**Work order**. Repeat the lines of the data exactly, from the first one through the one that contains "首先需要理解[gradle][0]基础, 一种新的项目结构，类似maven， 但更好用".
- Opening Delimiter -
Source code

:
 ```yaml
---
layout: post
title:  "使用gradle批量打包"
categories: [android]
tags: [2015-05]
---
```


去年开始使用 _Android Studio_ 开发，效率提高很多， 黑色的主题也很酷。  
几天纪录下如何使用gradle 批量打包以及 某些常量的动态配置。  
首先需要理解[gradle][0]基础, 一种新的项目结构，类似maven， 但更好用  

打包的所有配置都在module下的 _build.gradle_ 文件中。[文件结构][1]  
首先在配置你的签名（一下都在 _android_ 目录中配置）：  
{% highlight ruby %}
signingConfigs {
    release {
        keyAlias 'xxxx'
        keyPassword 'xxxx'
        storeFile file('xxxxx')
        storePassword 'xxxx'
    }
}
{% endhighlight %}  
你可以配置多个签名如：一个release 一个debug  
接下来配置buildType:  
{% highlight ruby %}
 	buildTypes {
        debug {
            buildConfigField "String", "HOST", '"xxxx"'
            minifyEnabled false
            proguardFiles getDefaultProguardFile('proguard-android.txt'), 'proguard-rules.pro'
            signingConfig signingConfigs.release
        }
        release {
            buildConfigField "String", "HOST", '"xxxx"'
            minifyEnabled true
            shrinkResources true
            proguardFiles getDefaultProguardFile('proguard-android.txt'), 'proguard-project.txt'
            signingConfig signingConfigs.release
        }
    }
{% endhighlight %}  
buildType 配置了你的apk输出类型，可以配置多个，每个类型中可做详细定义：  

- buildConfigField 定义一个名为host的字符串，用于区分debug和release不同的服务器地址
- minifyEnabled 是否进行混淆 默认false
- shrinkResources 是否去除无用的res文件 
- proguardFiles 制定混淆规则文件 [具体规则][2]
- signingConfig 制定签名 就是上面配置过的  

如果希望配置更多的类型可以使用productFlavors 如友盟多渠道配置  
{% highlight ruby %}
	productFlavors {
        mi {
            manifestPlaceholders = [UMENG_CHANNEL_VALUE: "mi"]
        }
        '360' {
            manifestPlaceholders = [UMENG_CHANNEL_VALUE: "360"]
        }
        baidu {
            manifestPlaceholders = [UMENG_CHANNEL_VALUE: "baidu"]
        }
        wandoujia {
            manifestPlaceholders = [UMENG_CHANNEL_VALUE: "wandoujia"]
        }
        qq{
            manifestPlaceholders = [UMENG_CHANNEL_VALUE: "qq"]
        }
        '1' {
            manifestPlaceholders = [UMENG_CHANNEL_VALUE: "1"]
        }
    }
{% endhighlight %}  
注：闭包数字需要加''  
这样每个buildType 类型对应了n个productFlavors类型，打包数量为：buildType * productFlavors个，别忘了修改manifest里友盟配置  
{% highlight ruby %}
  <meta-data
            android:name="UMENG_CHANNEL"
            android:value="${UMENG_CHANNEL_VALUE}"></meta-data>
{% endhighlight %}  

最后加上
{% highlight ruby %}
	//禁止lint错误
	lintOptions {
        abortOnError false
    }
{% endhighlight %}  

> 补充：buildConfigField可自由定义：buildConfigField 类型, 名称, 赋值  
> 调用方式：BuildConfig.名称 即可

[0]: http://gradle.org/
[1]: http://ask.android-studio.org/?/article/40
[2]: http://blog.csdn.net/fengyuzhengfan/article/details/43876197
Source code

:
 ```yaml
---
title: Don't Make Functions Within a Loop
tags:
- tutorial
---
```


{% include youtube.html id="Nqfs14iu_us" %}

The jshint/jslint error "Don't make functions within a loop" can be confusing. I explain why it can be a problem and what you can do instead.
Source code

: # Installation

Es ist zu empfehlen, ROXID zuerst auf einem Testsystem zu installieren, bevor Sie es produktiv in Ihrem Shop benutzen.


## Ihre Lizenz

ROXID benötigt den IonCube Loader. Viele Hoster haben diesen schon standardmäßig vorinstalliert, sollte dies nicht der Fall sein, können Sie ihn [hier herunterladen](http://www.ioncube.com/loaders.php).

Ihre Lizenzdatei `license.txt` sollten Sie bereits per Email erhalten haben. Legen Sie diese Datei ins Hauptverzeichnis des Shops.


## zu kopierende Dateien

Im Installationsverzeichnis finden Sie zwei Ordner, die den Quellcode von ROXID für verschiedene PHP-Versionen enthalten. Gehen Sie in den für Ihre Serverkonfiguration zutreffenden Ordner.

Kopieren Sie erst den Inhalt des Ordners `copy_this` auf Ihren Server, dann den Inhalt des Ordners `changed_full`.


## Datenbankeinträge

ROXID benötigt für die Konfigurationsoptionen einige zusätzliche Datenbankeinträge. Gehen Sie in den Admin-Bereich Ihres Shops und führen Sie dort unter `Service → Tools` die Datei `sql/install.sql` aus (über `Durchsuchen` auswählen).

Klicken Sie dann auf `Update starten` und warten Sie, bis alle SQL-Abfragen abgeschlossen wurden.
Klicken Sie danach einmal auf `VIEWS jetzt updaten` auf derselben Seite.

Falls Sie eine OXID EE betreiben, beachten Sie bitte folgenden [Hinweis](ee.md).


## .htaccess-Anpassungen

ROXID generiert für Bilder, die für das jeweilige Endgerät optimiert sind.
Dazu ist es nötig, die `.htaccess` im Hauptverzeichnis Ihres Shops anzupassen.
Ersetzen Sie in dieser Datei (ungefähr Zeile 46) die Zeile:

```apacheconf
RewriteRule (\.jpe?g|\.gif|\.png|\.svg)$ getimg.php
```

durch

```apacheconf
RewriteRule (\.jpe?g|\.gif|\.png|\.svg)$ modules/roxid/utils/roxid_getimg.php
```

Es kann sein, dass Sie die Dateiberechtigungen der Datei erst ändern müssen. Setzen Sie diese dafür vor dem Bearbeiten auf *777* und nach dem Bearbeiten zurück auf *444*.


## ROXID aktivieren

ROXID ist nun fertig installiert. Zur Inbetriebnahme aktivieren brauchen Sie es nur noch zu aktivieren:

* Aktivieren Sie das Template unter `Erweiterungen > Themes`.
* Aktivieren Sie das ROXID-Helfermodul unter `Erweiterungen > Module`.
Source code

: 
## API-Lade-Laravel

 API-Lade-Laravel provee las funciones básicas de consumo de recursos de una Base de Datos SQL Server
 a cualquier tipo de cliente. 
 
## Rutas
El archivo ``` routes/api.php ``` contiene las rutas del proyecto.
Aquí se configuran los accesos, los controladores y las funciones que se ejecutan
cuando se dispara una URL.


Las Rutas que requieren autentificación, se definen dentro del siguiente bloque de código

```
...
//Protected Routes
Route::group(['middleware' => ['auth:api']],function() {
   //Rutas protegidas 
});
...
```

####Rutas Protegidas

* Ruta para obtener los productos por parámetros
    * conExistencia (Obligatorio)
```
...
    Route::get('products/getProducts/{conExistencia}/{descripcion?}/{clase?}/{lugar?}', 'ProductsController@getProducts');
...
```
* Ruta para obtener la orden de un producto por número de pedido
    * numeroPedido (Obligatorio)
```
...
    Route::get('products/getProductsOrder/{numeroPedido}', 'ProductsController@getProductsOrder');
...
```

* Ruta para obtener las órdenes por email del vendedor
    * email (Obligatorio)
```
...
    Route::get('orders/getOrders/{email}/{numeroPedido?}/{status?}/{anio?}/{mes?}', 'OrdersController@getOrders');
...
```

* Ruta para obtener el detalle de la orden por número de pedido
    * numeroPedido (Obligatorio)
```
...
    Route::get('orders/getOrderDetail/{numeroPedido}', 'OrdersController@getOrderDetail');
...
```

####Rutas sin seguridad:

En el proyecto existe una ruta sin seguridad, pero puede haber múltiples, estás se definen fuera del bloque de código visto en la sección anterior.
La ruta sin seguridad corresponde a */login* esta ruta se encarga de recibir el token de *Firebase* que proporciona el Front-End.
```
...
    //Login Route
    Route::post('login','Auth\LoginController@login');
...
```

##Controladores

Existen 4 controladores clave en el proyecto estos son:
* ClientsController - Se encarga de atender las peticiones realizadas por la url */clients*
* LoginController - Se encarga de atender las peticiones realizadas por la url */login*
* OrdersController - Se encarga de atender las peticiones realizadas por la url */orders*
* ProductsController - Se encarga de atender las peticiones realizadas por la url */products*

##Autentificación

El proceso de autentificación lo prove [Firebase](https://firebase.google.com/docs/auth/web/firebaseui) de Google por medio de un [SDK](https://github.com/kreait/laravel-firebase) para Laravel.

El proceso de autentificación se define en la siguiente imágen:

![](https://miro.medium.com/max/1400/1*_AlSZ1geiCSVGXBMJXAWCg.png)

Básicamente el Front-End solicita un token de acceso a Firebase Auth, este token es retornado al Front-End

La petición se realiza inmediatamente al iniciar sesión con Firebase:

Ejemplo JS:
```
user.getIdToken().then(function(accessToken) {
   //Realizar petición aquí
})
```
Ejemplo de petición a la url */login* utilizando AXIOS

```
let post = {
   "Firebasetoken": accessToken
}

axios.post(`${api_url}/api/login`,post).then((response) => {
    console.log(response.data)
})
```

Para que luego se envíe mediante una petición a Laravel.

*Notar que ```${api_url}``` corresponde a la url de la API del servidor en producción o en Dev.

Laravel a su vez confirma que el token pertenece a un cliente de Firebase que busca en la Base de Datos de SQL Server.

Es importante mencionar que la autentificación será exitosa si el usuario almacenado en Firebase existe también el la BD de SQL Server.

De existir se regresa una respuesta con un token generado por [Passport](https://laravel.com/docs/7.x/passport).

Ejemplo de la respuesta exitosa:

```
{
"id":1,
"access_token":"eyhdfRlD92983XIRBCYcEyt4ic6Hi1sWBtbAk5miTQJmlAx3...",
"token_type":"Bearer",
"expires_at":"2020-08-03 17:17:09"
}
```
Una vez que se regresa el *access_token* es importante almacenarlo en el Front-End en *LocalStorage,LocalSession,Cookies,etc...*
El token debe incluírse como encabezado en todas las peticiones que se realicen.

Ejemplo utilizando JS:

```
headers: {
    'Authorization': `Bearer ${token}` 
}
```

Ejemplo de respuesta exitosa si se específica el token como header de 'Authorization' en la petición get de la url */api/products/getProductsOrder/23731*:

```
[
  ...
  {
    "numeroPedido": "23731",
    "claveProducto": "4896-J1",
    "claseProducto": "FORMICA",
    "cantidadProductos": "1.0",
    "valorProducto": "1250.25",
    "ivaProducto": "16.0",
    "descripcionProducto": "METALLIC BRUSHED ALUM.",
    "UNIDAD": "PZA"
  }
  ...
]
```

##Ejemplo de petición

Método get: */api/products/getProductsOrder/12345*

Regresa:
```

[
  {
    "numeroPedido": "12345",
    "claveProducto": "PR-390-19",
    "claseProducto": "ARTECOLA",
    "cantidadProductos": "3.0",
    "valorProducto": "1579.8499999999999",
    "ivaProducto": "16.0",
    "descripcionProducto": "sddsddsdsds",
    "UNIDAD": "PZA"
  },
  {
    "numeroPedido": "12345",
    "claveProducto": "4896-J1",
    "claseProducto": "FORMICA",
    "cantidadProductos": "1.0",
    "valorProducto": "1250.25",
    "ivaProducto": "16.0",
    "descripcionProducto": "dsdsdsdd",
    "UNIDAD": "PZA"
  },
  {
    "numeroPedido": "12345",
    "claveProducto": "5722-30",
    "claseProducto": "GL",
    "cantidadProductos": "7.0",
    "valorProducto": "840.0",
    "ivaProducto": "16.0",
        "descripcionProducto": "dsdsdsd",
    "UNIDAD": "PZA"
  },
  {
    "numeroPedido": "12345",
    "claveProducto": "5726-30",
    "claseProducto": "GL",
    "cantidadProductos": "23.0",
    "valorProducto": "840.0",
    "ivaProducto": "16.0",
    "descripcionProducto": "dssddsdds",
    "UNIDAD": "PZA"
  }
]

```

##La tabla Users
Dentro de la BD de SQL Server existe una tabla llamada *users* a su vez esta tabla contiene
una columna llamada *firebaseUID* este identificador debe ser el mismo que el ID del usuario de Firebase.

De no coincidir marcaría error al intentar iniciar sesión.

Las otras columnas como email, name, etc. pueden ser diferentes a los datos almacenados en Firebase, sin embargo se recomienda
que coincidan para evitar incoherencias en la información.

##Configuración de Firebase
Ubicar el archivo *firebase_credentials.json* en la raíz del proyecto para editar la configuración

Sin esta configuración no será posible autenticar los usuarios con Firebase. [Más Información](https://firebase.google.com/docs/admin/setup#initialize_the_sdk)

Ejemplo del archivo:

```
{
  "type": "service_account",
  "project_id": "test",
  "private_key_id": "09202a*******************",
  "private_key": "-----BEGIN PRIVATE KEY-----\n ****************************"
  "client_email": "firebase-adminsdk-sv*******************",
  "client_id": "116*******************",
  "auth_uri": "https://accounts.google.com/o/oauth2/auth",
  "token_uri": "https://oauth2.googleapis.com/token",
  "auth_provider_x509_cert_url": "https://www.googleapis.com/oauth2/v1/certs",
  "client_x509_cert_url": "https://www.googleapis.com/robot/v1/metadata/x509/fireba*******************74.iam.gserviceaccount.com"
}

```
- Closing Delimiter -
**Response**.
Source code

:
 ```yaml
---
layout: post
title:  "使用gradle批量打包"
categories: [android]
tags: [2015-05]
---
```


去年开始使用 _Android Studio_ 开发，效率提高很多， 黑色的主题也很酷。  
几天纪录下如何使用gradle 批量打包以及 某些常量的动态配置。  
首先需要理解[gradle][0]基础, 一种新的项目结构，类似maven， 但更好用  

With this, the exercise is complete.